When looking at the Chicago Cubs' 2023 season from afar, one could have been quite pleased by the overall progress they made. The team won nine more games than it did the previous year and boasted a National League Central-best +96 run-differential. The organization demanded drastic change, though.

A late-season collapse cost the Cubs a postseason spot and manager David Ross his job. President of baseball operations Jed Hoyer quickly took aim at longtime Milwaukee Brewers skipper Craig Counsell to bring an air of consistency back to Wrigley Field. Chicago poached its former division foe from the Brew Crew and inked him to a historic managerial contract.

His arrival adds more expectations to a club that just re-signed Cody Bellinger and added Japanese starting pitcher Shota Imanaga in the offseason. But the players might not be wearing rose-colored glasses at the infancy of Counsell's tenure with the Cubs.

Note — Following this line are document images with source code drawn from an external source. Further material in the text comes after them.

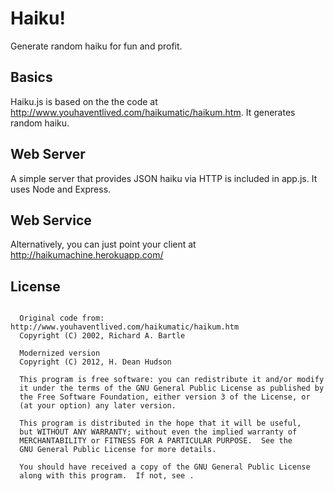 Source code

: # Haiku!

Generate random haiku for fun and profit.

## Basics

Haiku.js is based on the the code at
http://www.youhaventlived.com/haikumatic/haikum.htm. It generates
random haiku.

## Web Server

A simple server that provides JSON haiku via HTTP is included in
app.js. It uses Node and Express.

## Web Service

Alternatively, you can just point your client at
http://haikumachine.herokuapp.com/

## License
<pre><code>
  Original code from: http://www.youhaventlived.com/haikumatic/haikum.htm
  Copyright (C) 2002, Richard A. Bartle <richard@mud.co.uk>

  Modernized version
  Copyright (C) 2012, H. Dean Hudson <dean@ero.com>

  This program is free software: you can redistribute it and/or modify
  it under the terms of the GNU General Public License as published by
  the Free Software Foundation, either version 3 of the License, or
  (at your option) any later version.

  This program is distributed in the hope that it will be useful,
  but WITHOUT ANY WARRANTY; without even the implied warranty of
  MERCHANTABILITY or FITNESS FOR A PARTICULAR PURPOSE.  See the
  GNU General Public License for more details.

  You should have received a copy of the GNU General Public License
  along with this program.  If not, see <http://www.gnu.org/licenses/>.
</code></pre>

“This is going to be uncomfortable,” Hoyer recalled telling the team, according to The Athletic's Ken Rosenthal. “He’s going to see things through a different lens. He’s going to want to do things differently. We have to embrace that. We have to embrace being uncomfortable.”

Craig Counsell helped establish a successful culture in Milwaukee that led to six postseason appearances in 10 years. With far more financial resources in Chicago, he will be expected to steer his new team into perennial relevancy. The clubhouse may have to adjust to his methods and ideologies, but his small-market mentality could work wonders in a big-budget environment.

The Cubs have not won a playoff game since 2017, so maybe it's alright to be a little “uncomfortable.”